Words the leshii would speak as Iskra stood with Hana Krupin’s bread bowl in her arms, the spirit’s voice alive in every drop of moisture, every fiber of root, every speck of decay. A voice without sex, without end …
Iskra began to crawl away from the blistering heat at her back, just as she had crawled through thorn and vine that night, pushing the bowl ahead of her. Blood bubbles popping between her lips, she crawled on her belly for the steps that led down into the yard, beyond them the kudzu yet green, the sky yet blue. She faltered when she saw, six steps below, a line of black ants crawling over the final step, and this was it: the last thing she had seen before Lena Cotton screamed, and the vision shattered like so much glass.
Now here it was, that board, six planks below …
No, not yet, not ready—
Silence for a time, save the crackling of the cabin, and out of this the heavy tremble of the earth. Shaking the wind chimes made of bird bones. The air itself humming with curr
ent, as if some hideous dormant pendulum were finally on the verge of motion.

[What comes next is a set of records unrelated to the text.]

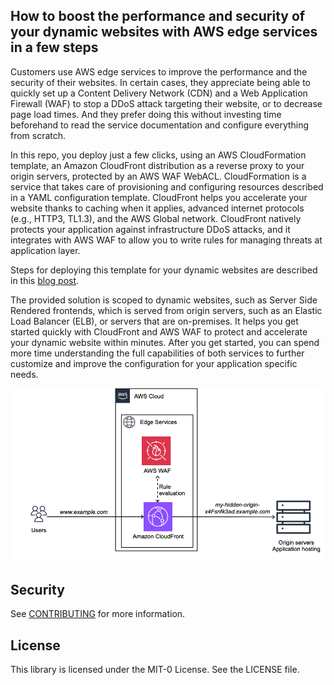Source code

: ## How to boost the performance and security of your dynamic websites with AWS edge services in a few steps

Customers use AWS edge services to improve the performance and the security of their websites. In certain cases, they appreciate being able to quickly set up a Content Delivery Network (CDN) and a Web Application Firewall (WAF) to stop a DDoS attack targeting their website, or to decrease page load times. And they prefer doing this without investing time beforehand to read the service documentation and configure everything from scratch.

In this repo, you deploy just a few clicks, using an AWS CloudFormation template, an Amazon CloudFront distribution as a reverse proxy to your origin servers, protected by an AWS WAF WebACL. CloudFormation is a service that takes care of provisioning and configuring resources described in a YAML configuration template. CloudFront helps you accelerate your website thanks to caching when it applies, advanced internet protocols (e.g., HTTP3, TL1.3), and the AWS Global network. CloudFront natively protects your application against infrastructure DDoS attacks, and it integrates with AWS WAF to allow you to write rules for managing threats at application layer. 

Steps for deploying this template for your dynamic websites are described in this [blog post](https://aws.amazon.com/blogs/networking-and-content-delivery/how-to-boost-the-performance-and-security-of-your-dynamic-websites-with-aws-edge-services-in-a-few-steps/).

The provided solution is scoped to dynamic websites, such as Server Side Rendered frontends, which is served from origin servers, such as an Elastic Load Balancer (ELB), or servers that are on-premises. It helps you get started quickly with CloudFront and AWS WAF to protect and accelerate your dynamic website within minutes. After you get started, you can spend more time understanding the full capabilities of both services to further customize and improve the configuration for your application specific needs.

![image](architecture-web-application-cloudFront-waf.png)

## Security

See [CONTRIBUTING](CONTRIBUTING.md#security-issue-notifications) for more information.

## License

This library is licensed under the MIT-0 License. See the LICENSE file.

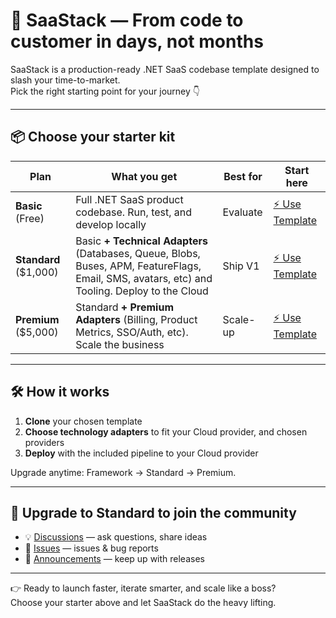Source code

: # 🚀 SaaStack — From code to customer in days, not months

SaaStack is a production-ready .NET SaaS codebase template designed to slash your time-to-market.  
Pick the right starting point for your journey 👇

---

## 📦 Choose your starter kit

| Plan       | What you get | Best for | Start here |
|------------|--------------|----------|------------|
| **Basic** (Free) | Full .NET SaaS product codebase. Run, test, and develop locally | Evaluate | [⚡ Use Template](https://github.com/SaaStacked/saastack) |
| **Standard** ($1,000) | Basic **+ Technical Adapters** (Databases, Queue, Blobs, Buses, APM, FeatureFlags, Email, SMS, avatars, etc) and Tooling. Deploy to the Cloud | Ship V1 | [⚡ Use Template](https://github.com/SaaStacked/saastack-standard) |
| **Premium** ($5,000) | Standard **+ Premium Adapters** (Billing, Product Metrics, SSO/Auth, etc). Scale the business | Scale-up | [⚡ Use Template](https://github.com/SaaStacked/saastack-premium) |

---

## 🛠️ How it works
1. **Clone** your chosen template
2. **Choose technology adapters** to fit your Cloud provider, and chosen providers  
3. **Deploy** with the included pipeline to your Cloud provider

Upgrade anytime: Framework → Standard → Premium.

---

## 💬 Upgrade to Standard to join the community
- 💡 [Discussions](https://github.com/SaaStacked/saastack-standard/discussions) — ask questions, share ideas  
- 🐞 [Issues](https://github.com/SaaStacked/.github/saastack-standard/issues/new/choose) — issues & bug reports  
- 📢 [Announcements](https://github.com/SaaStacked/saastack-standard/discussions/categories/announcements) — keep up with releases  

---

👉 Ready to launch faster, iterate smarter, and scale like a boss?  
Choose your starter above and let SaaStack do the heavy lifting.
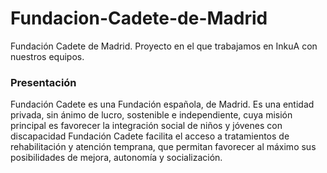 # Fundacion-Cadete-de-Madrid
Fundación Cadete de Madrid. Proyecto en el que trabajamos en InkuA con nuestros equipos. 
### Presentación
 Fundación Cadete es una Fundación española, de Madrid. Es una entidad privada, sin ánimo de lucro, sostenible e independiente, cuya misión principal es favorecer la integración social de niños y jóvenes con discapacidad
 Fundación Cadete facilita el acceso a tratamientos de rehabilitación y atención temprana, que permitan favorecer al máximo sus posibilidades de mejora, autonomía y socialización.
 
 
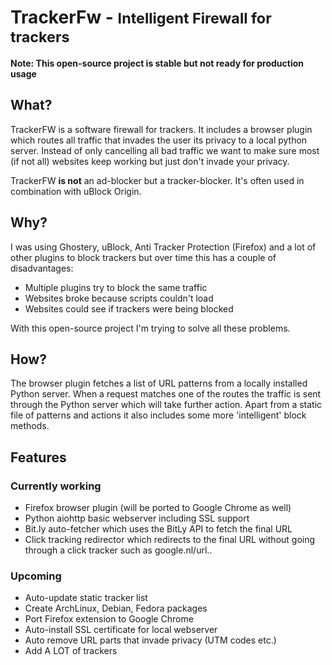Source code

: # TrackerFw - <small>Intelligent Firewall for trackers</small>

**Note: This open-source project is stable but not ready for production usage**

## What?
TrackerFW is a software firewall for trackers. It includes a browser plugin which routes all traffic that invades the user its privacy to a local python server. Instead of only cancelling all bad traffic we want to make sure most (if not all) websites keep working but just don't invade your privacy.

TrackerFW **is not** an ad-blocker but a tracker-blocker. It's often used in combination with uBlock Origin.

## Why?
I was using Ghostery, uBlock, Anti Tracker Protection (Firefox) and a lot of other plugins to block trackers but over time this has a couple of disadvantages:

- Multiple plugins try to block the same traffic
- Websites broke because scripts couldn't load
- Websites could see if trackers were being blocked

With this open-source project I'm trying to solve all these problems.

## How?
The browser plugin fetches a list of URL patterns from a locally installed Python server. When a request matches one of the routes the traffic is sent through the Python server which will take further action. Apart from a static file of patterns and actions it also includes some more 'intelligent' block methods.

## Features
### Currently working
- Firefox browser plugin (will be ported to Google Chrome as well)
- Python aiohttp basic webserver including SSL support
- Bit.ly auto-fetcher which uses the BitLy API to fetch the final URL
- Click tracking redirector which redirects to the final URL without going through a click tracker such as google.nl/url..

### Upcoming
- Auto-update static tracker list
- Create ArchLinux, Debian, Fedora packages
- Port Firefox extension to Google Chrome
- Auto-install SSL certificate for local webserver
- Auto remove URL parts that invade privacy (UTM codes etc.)
- Add A LOT of trackers
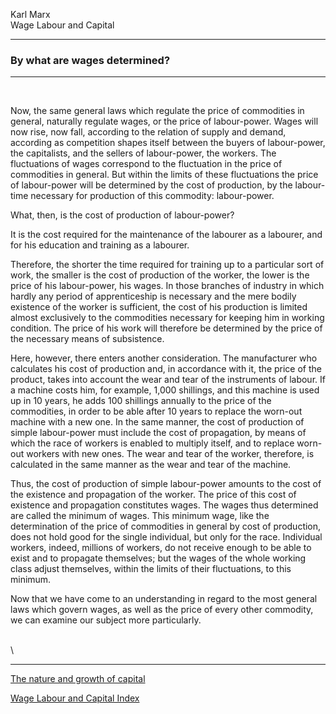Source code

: Karl Marx\
Wage Labour and Capital

------------------------------------------------------------------------

### By what are wages determined?

------------------------------------------------------------------------

 

Now, the same general laws which regulate the price of commodities in
general, naturally regulate wages, or the price of labour-power. Wages
will now rise, now fall, according to the relation of supply and demand,
according as competition shapes itself between the buyers of
labour-power, the capitalists, and the sellers of labour-power, the
workers. The fluctuations of wages correspond to the fluctuation in the
price of commodities in general. But within the limits of these
fluctuations the price of labour-power will be determined by the cost of
production, by the labour-time necessary for production of this
commodity: labour-power.

What, then, is the cost of production of labour-power?

It is the cost required for the maintenance of the labourer as a
labourer, and for his education and training as a labourer.

Therefore, the shorter the time required for training up to a particular
sort of work, the smaller is the cost of production of the worker, the
lower is the price of his labour-power, his wages. In those branches of
industry in which hardly any period of apprenticeship is necessary and
the mere bodily existence of the worker is sufficient, the cost of his
production is limited almost exclusively to the commodities necessary
for keeping him in working condition. The price of his work will
therefore be determined by the price of the necessary means of
subsistence.

Here, however, there enters another consideration. The manufacturer who
calculates his cost of production and, in accordance with it, the price
of the product, takes into account the wear and tear of the instruments
of labour. If a machine costs him, for example, 1,000 shillings, and
this machine is used up in 10 years, he adds 100 shillings annually to
the price of the commodities, in order to be able after 10 years to
replace the worn-out machine with a new one. In the same manner, the
cost of production of simple labour-power must include the cost of
propagation, by means of which the race of workers is enabled to
multiply itself, and to replace worn-out workers with new ones. The wear
and tear of the worker, therefore, is calculated in the same manner as
the wear and tear of the machine.

Thus, the cost of production of simple labour-power amounts to the cost
of the existence and propagation of the worker. The price of this cost
of existence and propagation constitutes wages. The wages thus
determined are called the minimum of wages. This minimum wage, like the
determination of the price of commodities in general by cost of
production, does not hold good for the single individual, but only for
the race. Individual workers, indeed, millions of workers, do not
receive enough to be able to exist and to propagate themselves; but the
wages of the whole working class adjust themselves, within the limits of
their fluctuations, to this minimum.

Now that we have come to an understanding in regard to the most general
laws which govern wages, as well as the price of every other commodity,
we can examine our subject more particularly.

\
\

------------------------------------------------------------------------

[The nature and growth of capital](ch05.htm)

[Wage Labour and Capital Index](index.htm)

WHAT HAVE YOU BROUGHT ME, WITCH?
Lifting the bowl, her mother’s bowl, brought to this country across five great bodies of water, the last of Hana Krupin’s life across the sea save the secrets in her heart and the blood in her veins, this bowl that held the cold gray fulfillment of the leshii’s promise, a child for Iskra. The leshii’s cruel laughter shaking the ground. Tumbling the bowl from the altar and as the boatman dove to catch it, she arose, her great black shape unseen against the starless sky. Iskra recalled the cold steel of the shotgun’s twin triggers beneath her fingers, then the thunder, and finally the leshii’s voice: calling her closer, to the mound of earth and the hole where the demon’s vines had caught the boatman’s body and drew him up to hang above that unholy well of mud and sticks and bones. A flash of knife, and when the bowl was full, spilling blood like a dishpan, she set it down among the reeds and set the dead child back in it and hunkered to wait, to watch, as the boy began to breathe through the slit in his throat, to stir, and the old witch lifted him out of the bowl and lay the child on the moss and tumped over the bowl to spill the boatman’s congealing blood.
Miranda’s beam swinging wildly through vines and thorns. Her small voice crying out, startling. Snake. Flight. The old witch searching the mist that wrapped them both. Vomiting, the boatman’s daughter, arm red and swollen, baby breathing and kicking weakly on her chest, and the old woman hesitating now. For the space of two breaths: one for the life she had known before that night and one for the life she would live ever after, its expiration already set …
Both mine, great leshii?
Silence.
Both mine, the witch answered.
Iskra opened her eyes, felt the hot wind of the cabin burning, lashing her back.